GPS shares have advanced nearly 38% in the past 6 months. This is the kind of stock we want to include in our portfolio – one that is trending well and receiving positive earnings estimate revisions.

Image Source: StockCharts

Notice how both the 50-day (blue line) and 200-day (red line) moving averages are sloping up. The stock has been making a series of higher highs and recently experienced a ‘golden cross’, whereby the 50-day moving average crosses above the longer-term 200-day average. With both strong fundamentals and technicals, GPS is poised to continue its outperformance.
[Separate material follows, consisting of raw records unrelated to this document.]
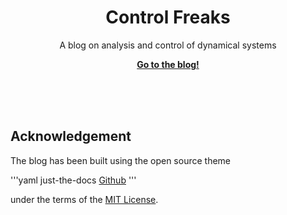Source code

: <p align="center">
    <h1 align="center">Control Freaks</h1>
    <p align="center"> A blog on analysis and control of dynamical systems</p>
    <p align="center"><strong><a href="https://sachin-shivakumar.github.io/control-freaks">Go to the blog!</a></strong></p>
    <br><br><br>
</p>


## Acknowledgement

The blog has been built using the open source theme

'''yaml
just-the-docs <a href="https://github.com/pmarsceill/just-the-docs">Github</a>
''' 

under the terms of the [MIT License](http://opensource.org/licenses/MIT).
Empirical research shows a strong correlation between near-term stock movements and trends in earnings estimate revisions. As we know, The Gap has recently witnessed positive revisions. As long as this trend remains intact (and GPS continues to deliver earnings beats), the stock will likely continue its bullish run into the end of this year and beyond.

Bottom Line

Backed by a leading industry group and impressive history of earnings beats, it’s not difficult to see why this company is a compelling investment. Robust fundamentals combined with an appealing technical trend certainly justify adding shares to the mix.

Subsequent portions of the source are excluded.